Liberty is one of the most quintessential aspects of a human’s life. The liberty is not a state-gifted right to an individual, and it is innate to every human being. The existence of freedom is fundamental to the existence of human society. The freedom is what makes a man, a human and if freedom is denied to a human, it will amount denying humanity to him. The concepts of liberty and arbitrariness have always been at daggers drawn. The former is a splendid reflection of the rule of law philosophy, and the latter is a symbol of authoritarianism. This is rightly said that the greatest value of freedom is realized by those who are deprived of it for some reasons or the others. Nobody can realize, experience and understand the importance of freedom better than those who are deprived of it.

Detention: Meaning, legal provisions, and the scope.

The term ‘detention’ is frequently used in the process of law or even by common men in ordinary parlance to indicate the curtailment of someone’s liberty by taking him into custody. Though the term ‘detention’ has many a time appeared in the Indian Criminal Procedure Code, 1973, or some other enactments, it has neither been specifically defined in this Code or any other enactments.
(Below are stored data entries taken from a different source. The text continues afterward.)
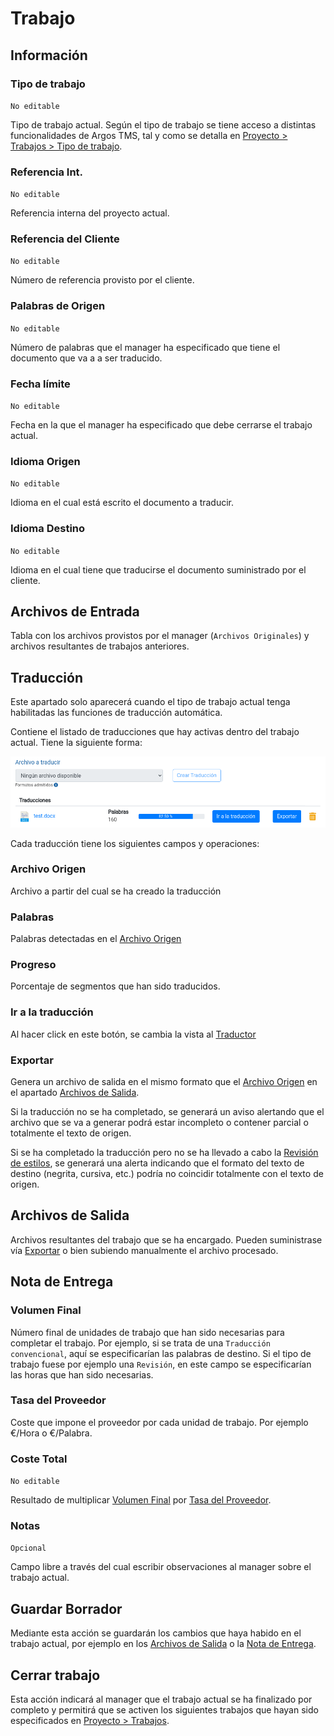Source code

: # Trabajo

## Información

### Tipo de trabajo

`No editable`

Tipo de trabajo actual. Según el tipo de trabajo se tiene acceso a distintas funcionalidades de Argos TMS, tal y como se detalla en [Proyecto > Trabajos > Tipo de trabajo](referencia/proyecto.md#tipo-de-trabajo).

### Referencia Int.

`No editable`

Referencia interna del proyecto actual.

### Referencia del Cliente

`No editable`

Número de referencia provisto por el cliente.

### Palabras de Origen

`No editable`

Número de palabras que el manager ha especificado que tiene el documento que va a a ser traducido.

### Fecha límite

`No editable`

Fecha en la que el manager ha especificado que debe cerrarse el trabajo actual.

### Idioma Origen

`No editable`

Idioma en el cual está escrito el documento a traducir.

### Idioma Destino

`No editable`

Idioma en el cual tiene que traducirse el documento suministrado por el cliente.

## Archivos de Entrada

Tabla con los archivos provistos por el manager (`Archivos Originales`) y archivos resultantes de trabajos anteriores.

## Traducción 

Este apartado solo aparecerá cuando el tipo de trabajo actual tenga habilitadas las funciones de traducción automática.

Contiene el listado de traducciones que hay activas dentro del trabajo actual. Tiene la siguiente forma:

![Traducción Automatizada](../_media/traduccion-automatizada.png)

Cada traducción tiene los siguientes campos y operaciones:

### Archivo Origen

Archivo a partir del cual se ha creado la traducción

### Palabras

Palabras detectadas en el [Archivo Origen](#archivo-origen)

### Progreso

Porcentaje de segmentos que han sido traducidos.

### Ir a la traducción

Al hacer click en este botón, se cambia la vista al [Traductor](referencia/traductor.md#traductor)

### Exportar

Genera un archivo de salida en el mismo formato que el [Archivo Origen](#archivo-origen) en el apartado [Archivos de Salida](#archivos-de-salida).

Si la traducción no se ha completado, se generará un aviso alertando que el archivo que se va a generar podrá estar incompleto o contener parcial o totalmente el texto de origen.

Si se ha completado la traducción pero no se ha llevado a cabo la [Revisión de estilos](referencia/traductor.md#revisión-de-estilos), se generará una alerta indicando que el formato del texto de destino (negrita, cursiva, etc.) podría no coincidir totalmente con el texto de origen.

## Archivos de Salida

Archivos resultantes del trabajo que se ha encargado. Pueden suministrase vía [Exportar](#exportar) o bien subiendo manualmente el archivo procesado.

## Nota de Entrega

### Volumen Final

Número final de unidades de trabajo que han sido necesarias para completar el trabajo. Por ejemplo, si se trata de una `Traducción convencional`, aquí se especificarían las palabras de destino. Si el tipo de trabajo fuese por ejemplo una `Revisión`, en este campo se especificarían las horas que han sido necesarias.

### Tasa del Proveedor
 
Coste que impone el proveedor por cada unidad de trabajo. Por ejemplo €/Hora o €/Palabra.

### Coste Total

`No editable`

Resultado de multiplicar [Volumen Final](#volumen-final) por [Tasa del Proveedor](#tasa-del-proveedor).

### Notas

`Opcional`

Campo libre a través del cual escribir observaciones al manager sobre el trabajo actual.

## Guardar Borrador

Mediante esta acción se guardarán los cambios que haya habido en el trabajo actual, por ejemplo en los [Archivos de Salida](#archivos-de-salida) o la [Nota de Entrega](#nota-de-entrega).

## Cerrar trabajo

Esta acción indicará al manager que el trabajo actual se ha finalizado por completo y permitirá que se activen los siguientes trabajos que hayan sido especificados en [Proyecto > Trabajos](proyecto.md#trabajos).
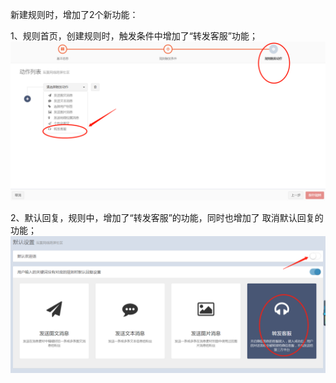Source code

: 新建规则时，增加了2个新功能：

1、规则首页，创建规则时，触发条件中增加了“转发客服”功能；![](/assets/1516078432.png)

2、默认回复，规则中，增加了“转发客服”的功能，同时也增加了 取消默认回复的功能；![](/assets/1516078089%281%29.png)

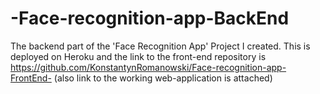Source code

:# -Face-recognition-app-BackEnd
The backend part of the 'Face Recognition App' Project I created. This is deployed on Heroku and the link to the front-end repository is https://github.com/KonstantynRomanowski/Face-recognition-app-FrontEnd- (also link to the working web-application is attached)
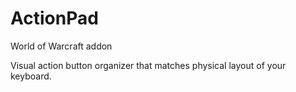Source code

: # ActionPad

World of Warcraft addon

Visual action button organizer that matches physical layout of your keyboard.
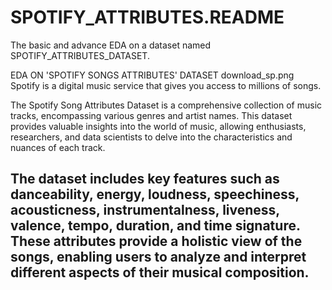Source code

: # SPOTIFY_ATTRIBUTES.README
The basic and advance EDA on a dataset named SPOTIFY_ATTRIBUTES_DATASET.

EDA ON 'SPOTIFY SONGS ATTRIBUTES' DATASET 
download_sp.png
Spotify is a digital music service that gives you access to millions of songs.

The Spotify Song Attributes Dataset is a comprehensive collection of music tracks, encompassing various genres and artist names. This dataset provides valuable insights into the world of music, allowing enthusiasts, researchers, and data scientists to delve into the characteristics and nuances of each track.

The dataset includes key features such as danceability, energy, loudness, speechiness, acousticness, instrumentalness, liveness, valence, tempo, duration, and time signature. These attributes provide a holistic view of the songs, enabling users to analyze and interpret different aspects of their musical composition.
------------------------------------------------------------------------------------------------------------------------------------------------------------------

​
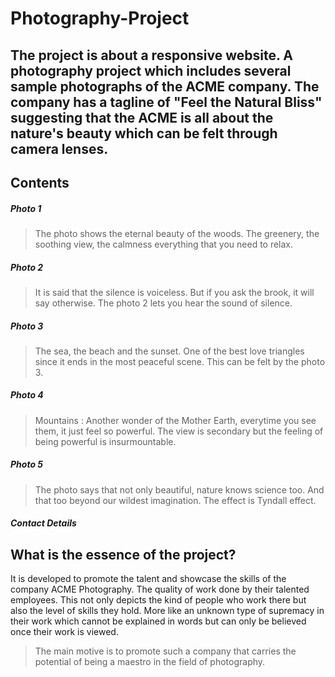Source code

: # Photography-Project
The project is about a responsive website. A photography project which includes several sample photographs of the ACME company.
The company has a tagline of "Feel the Natural Bliss" suggesting that the ACME is all about the nature's beauty which can be felt through camera lenses.
--
## Contents
##### *Photo 1*
> The photo shows the eternal beauty of the woods. The greenery, the soothing view, the calmness everything that you need to relax.
##### *Photo 2*
> It is said that the silence is voiceless. But if you ask the brook, it will say otherwise. The photo 2 lets you hear the sound of silence.
##### *Photo 3*
> The sea, the beach and the sunset. One of the best love triangles since it ends in the most peaceful scene. This can be felt by the photo 3.
##### *Photo 4*
> Mountains : Another wonder of the Mother Earth, everytime you see them, it just feel so powerful. The view is secondary but the feeling of being powerful is insurmountable. 
##### *Photo 5*
> The photo says that not only beautiful, nature knows science too. And that too beyond our wildest imagination. The effect is Tyndall effect.
##### *Contact Details*

## What is the essence of the project?
It is developed to promote the talent and showcase the skills of the company ACME Photography. The quality of work done by their talented employees.
This not only depicts the kind of people who work there but also the level of skills they hold. More like an unknown type of supremacy in their work 
which cannot be explained in words but can only be believed once their work is viewed.
>The main motive is to promote such a company that carries the potential of being a maestro in the field of photography.
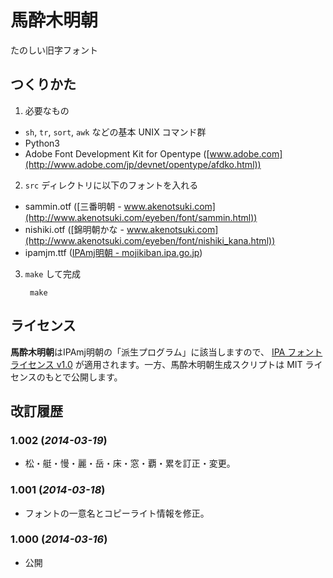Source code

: # 馬酔木明朝

たのしい旧字フォント

## つくりかた

1. 必要なもの
  - `sh`, `tr`, `sort`, `awk` などの基本 UNIX コマンド群
  - Python3
  - Adobe Font Development Kit for Opentype ([www.adobe.com](http://www.adobe.com/jp/devnet/opentype/afdko.html))
2. `src` ディレクトリに以下のフォントを入れる
  - sammin.otf ([三番明朝 - www.akenotsuki.com](http://www.akenotsuki.com/eyeben/font/sammin.html))
  - nishiki.otf ([錦明朝かな - www.akenotsuki.com](http://www.akenotsuki.com/eyeben/font/nishiki_kana.html))
  - ipamjm.ttf ([IPAmj明朝 - mojikiban.ipa.go.jp](http://mojikiban.ipa.go.jp/1300.html))
3. `make` して完成

        make

## ライセンス
**馬酔木明朝**はIPAmj明朝の「派生プログラム」に該当しますので、 [IPA フォントライセンス v1.0](http://ipafont.ipa.go.jp/ipa_font_license_v1.html) が適用されます。一方、馬酔木明朝生成スクリプトは MIT ライセンスのもとで公開します。

## 改訂履歴

### 1.002 (*2014-03-19*)
- 松・艇・慢・麗・岳・床・窓・覇・累を訂正・変更。

### 1.001 (*2014-03-18*)
- フォントの一意名とコピーライト情報を修正。

### 1.000 (*2014-03-16*)
- 公開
The word ‘arrest’ has also not been defined in the Code or the IPC or any other enactments.

The Black’s Law Dictionary defines ‘detention’ as “The act or fact of holding a person in custody; confinement or compulsory delay.” It also defines, ‘Secret detention’ as “The holding of a suspect in an undisclosed place, without formal charges, a legal hearing, or access to legal counsel, and without the knowledge of anyone other than the detaining authority. This ‘secret detention’ as defined in Black’s Law Dictionary is to a great extent close to nature, meaning, and characteristics of arbitrary detention. It basically means; detaining someone without a proper authority of law or if by the authority of law then maybe detaining through illegal procedures and thereafter not giving the detainee a fair opportunity of hearing or recourse to his legal counsel or access to his family members or friends and other fair legal rights which an arrested person is legally entitled to after being detained.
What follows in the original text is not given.